Versata can update its software in due course to remove the GPLv2 components, but Radcliffe points out that in other cases it might not be so easy to correct the problem. “Imagine if the software was in a car or a cellphone or something that may not be easy or even possible to update,” he says. “The GPLv2 has never really been interpreted before, so we don’t know if you violate it if it’s a matter of damages, or if the license is terminated, or if can you get injunctive relief to stop the product being distributed.”
Oracle v. Google: Copyright Protection for APIs
The Versata cases aren’t the only ones worth watching from an open source point of view. Another one that anyone involved in open source software should be concerned about (and that means just about everyone) is the lawsuit between Oracle and Google over copyright protection for APIs.

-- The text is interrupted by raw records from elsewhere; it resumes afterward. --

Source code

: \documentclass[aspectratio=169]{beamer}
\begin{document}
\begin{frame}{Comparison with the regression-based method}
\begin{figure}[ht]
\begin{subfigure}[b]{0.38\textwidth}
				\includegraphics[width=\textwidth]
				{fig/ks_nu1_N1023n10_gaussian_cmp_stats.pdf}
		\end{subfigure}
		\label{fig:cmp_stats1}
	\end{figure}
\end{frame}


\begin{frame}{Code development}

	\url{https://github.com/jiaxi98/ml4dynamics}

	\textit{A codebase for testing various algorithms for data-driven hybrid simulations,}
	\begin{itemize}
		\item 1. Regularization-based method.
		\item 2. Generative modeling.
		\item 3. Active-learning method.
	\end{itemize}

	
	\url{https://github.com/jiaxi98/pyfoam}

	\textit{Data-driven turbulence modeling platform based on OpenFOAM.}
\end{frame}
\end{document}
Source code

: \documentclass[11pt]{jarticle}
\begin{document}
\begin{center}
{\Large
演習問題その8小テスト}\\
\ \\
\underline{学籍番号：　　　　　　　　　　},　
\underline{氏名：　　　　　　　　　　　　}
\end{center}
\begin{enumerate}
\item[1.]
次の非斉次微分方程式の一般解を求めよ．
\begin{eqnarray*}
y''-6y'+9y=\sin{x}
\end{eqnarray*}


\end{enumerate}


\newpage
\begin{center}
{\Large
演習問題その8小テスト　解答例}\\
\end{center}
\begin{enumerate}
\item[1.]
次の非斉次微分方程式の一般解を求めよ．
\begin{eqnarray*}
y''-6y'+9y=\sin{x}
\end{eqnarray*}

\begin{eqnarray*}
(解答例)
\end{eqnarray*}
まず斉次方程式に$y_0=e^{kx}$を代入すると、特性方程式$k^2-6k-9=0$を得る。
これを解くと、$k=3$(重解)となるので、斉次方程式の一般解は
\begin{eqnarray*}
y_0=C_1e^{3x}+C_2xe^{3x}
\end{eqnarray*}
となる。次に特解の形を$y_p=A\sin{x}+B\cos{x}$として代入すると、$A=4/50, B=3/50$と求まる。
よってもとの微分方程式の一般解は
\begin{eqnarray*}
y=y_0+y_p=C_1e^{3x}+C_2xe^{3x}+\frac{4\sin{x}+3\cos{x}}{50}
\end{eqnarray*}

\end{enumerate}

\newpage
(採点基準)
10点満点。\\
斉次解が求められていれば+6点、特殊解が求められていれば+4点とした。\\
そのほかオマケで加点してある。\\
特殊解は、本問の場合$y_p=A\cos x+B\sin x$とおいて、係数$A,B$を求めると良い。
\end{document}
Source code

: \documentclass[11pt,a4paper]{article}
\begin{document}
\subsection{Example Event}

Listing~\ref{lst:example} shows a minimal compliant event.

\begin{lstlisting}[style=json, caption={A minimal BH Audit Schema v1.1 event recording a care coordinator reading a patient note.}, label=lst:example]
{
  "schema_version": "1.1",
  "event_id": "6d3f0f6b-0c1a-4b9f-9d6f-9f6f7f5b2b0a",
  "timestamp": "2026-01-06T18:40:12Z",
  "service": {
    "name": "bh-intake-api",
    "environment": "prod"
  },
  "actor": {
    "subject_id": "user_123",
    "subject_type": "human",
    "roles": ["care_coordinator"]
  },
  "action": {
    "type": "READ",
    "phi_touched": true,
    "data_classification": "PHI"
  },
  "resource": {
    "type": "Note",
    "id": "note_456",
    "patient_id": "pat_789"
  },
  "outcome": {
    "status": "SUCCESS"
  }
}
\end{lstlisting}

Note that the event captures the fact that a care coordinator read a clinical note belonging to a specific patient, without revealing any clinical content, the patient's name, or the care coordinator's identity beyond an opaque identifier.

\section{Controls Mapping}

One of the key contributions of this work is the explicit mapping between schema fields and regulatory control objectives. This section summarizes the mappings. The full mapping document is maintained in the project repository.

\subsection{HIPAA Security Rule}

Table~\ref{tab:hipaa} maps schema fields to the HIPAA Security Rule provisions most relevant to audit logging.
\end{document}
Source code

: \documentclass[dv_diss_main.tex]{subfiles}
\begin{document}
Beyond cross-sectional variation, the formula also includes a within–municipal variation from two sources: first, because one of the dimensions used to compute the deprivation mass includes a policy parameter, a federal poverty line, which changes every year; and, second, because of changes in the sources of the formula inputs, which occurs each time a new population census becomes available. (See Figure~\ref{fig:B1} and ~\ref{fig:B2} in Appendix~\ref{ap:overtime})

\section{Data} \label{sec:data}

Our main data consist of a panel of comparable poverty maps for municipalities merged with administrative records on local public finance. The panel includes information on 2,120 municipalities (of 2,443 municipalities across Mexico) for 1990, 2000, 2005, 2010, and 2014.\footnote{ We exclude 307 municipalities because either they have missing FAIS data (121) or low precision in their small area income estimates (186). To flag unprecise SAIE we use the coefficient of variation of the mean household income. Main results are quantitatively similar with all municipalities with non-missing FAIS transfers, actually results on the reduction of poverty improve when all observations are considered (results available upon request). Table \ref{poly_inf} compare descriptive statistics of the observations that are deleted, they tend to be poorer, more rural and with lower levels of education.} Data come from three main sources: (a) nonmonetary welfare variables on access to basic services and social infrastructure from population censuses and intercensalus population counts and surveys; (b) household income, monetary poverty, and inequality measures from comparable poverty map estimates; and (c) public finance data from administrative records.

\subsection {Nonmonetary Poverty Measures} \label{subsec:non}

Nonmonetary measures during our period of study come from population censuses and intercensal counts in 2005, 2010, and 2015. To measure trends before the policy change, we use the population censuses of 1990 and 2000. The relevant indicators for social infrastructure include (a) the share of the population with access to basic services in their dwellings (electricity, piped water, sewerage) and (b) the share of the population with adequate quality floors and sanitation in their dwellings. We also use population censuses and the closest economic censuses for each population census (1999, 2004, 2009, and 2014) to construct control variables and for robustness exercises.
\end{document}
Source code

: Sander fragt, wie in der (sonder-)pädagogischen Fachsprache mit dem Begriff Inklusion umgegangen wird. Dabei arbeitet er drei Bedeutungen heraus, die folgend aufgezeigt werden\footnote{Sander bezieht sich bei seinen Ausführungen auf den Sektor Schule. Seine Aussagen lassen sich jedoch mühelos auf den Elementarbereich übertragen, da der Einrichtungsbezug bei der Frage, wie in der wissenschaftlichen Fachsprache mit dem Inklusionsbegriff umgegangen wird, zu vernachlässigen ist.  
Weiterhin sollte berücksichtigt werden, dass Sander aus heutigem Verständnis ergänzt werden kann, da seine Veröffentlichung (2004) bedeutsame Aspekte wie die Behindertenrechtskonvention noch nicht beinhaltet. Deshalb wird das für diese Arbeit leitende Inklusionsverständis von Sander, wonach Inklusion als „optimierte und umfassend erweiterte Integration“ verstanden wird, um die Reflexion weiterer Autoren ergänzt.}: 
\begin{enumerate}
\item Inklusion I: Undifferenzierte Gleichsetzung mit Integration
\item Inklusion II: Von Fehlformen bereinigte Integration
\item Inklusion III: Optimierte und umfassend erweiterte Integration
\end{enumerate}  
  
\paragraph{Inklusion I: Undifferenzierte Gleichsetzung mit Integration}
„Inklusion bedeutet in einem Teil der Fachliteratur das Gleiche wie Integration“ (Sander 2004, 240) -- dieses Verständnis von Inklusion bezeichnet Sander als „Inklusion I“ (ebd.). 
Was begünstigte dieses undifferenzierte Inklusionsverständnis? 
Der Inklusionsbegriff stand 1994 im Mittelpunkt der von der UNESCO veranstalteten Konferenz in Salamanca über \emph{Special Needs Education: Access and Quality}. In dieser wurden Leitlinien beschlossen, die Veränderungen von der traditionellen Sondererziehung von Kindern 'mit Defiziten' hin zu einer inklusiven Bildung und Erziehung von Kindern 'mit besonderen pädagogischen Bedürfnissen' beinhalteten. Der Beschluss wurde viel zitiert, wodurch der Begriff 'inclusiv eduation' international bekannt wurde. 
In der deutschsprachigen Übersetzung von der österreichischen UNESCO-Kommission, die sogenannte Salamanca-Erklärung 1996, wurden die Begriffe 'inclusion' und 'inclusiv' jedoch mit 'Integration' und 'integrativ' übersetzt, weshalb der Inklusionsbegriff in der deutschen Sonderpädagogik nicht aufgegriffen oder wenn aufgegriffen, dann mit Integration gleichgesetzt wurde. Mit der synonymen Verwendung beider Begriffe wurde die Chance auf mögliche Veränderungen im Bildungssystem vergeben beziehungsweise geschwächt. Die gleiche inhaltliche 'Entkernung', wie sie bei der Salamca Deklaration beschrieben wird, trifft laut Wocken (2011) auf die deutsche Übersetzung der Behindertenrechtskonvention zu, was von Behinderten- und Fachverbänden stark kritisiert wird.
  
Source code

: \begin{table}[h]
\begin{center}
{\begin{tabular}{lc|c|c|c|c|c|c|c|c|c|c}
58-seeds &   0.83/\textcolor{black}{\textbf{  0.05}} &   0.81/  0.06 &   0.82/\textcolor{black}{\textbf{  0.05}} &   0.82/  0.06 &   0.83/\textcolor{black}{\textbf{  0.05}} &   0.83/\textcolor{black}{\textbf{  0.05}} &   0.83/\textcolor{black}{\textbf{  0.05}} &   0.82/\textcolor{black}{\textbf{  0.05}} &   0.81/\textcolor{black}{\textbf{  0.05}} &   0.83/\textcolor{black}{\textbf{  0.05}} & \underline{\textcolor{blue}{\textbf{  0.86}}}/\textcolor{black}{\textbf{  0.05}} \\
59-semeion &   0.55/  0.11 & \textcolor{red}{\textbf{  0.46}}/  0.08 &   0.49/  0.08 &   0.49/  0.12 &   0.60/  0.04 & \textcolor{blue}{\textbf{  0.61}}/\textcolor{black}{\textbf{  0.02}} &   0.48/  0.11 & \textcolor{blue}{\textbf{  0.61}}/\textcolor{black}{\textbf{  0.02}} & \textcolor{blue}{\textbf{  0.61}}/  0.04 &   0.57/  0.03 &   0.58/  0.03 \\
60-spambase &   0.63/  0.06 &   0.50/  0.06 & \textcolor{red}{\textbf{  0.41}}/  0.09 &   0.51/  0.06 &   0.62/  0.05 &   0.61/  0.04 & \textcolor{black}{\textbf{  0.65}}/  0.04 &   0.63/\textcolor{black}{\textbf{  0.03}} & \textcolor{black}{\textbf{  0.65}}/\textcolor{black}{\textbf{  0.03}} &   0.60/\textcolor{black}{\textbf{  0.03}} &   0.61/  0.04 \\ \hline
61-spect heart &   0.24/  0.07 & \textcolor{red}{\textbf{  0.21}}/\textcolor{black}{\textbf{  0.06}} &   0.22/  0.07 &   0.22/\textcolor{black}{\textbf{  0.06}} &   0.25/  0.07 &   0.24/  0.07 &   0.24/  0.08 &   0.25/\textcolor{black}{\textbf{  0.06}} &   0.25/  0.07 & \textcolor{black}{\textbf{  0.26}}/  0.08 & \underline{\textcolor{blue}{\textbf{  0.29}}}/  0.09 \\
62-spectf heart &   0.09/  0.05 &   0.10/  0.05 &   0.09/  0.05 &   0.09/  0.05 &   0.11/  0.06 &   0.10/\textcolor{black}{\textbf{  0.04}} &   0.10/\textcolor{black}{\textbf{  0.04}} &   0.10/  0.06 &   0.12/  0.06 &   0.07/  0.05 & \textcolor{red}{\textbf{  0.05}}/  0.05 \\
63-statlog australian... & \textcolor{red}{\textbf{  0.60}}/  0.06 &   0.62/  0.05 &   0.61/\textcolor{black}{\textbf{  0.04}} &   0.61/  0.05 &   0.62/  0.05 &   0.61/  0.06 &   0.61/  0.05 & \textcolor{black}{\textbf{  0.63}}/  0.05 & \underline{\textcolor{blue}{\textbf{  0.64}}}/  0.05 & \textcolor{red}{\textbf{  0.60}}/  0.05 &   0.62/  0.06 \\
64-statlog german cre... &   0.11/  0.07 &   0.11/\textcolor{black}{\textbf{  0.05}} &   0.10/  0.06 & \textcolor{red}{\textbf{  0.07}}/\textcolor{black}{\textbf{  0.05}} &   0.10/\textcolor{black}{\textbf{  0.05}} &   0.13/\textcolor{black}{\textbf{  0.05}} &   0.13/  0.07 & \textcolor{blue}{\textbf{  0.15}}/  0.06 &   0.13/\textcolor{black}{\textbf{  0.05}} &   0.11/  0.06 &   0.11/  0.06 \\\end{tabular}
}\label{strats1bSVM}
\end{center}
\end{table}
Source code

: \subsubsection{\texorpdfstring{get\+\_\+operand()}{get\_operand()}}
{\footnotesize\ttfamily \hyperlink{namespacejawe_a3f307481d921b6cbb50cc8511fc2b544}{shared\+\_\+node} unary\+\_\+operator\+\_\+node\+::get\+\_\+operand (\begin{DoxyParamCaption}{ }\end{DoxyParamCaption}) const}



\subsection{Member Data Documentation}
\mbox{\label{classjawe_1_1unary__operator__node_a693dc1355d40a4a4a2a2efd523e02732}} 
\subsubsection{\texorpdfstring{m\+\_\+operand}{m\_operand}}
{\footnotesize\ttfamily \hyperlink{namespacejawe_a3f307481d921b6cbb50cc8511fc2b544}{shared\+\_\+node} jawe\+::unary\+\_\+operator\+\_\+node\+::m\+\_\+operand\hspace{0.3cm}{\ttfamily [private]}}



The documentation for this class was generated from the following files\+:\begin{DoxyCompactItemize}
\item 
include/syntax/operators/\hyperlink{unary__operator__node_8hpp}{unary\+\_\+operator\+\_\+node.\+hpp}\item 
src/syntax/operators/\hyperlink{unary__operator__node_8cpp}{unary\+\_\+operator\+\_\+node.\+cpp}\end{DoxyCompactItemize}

The story in this case is that some years ago Google held discussions with Sun (the original developer of Java) about how to implement Java APIs in the open source Android mobile operating system. An agreement wasn’t reached, but Google decided to go ahead and implement the APIs in a way that it believed didn’t violate any Sun copyrights.
But after Oracle acquired Sun, the company decided to sue Google for breach of copyright: Google had allegedly copied API names and other elements such as header lines.
Although a district court held that APIs are not protectable under copyright, a federal appeals court later overturned this, concluding that “the declaring code and the structure, sequence and organization of the API packages are entitled to copyright protection.”
“If APIs are protectable, then life is much more complicated and this adds complexities to the GPLv2,” says Radcliffe. But he adds that even if Java APIs are protectable, simpler APIs may not be. It raises the possibility of the need for API licenses so users can use an API however they want.
So what can be learned from all this? There is no doubt that open source software is here to stay, and an increasingly important part of many enterprise software portfolios. But the Versata and Oracle lawsuits may prove to be key to determining what sort of animal the open source model matures into.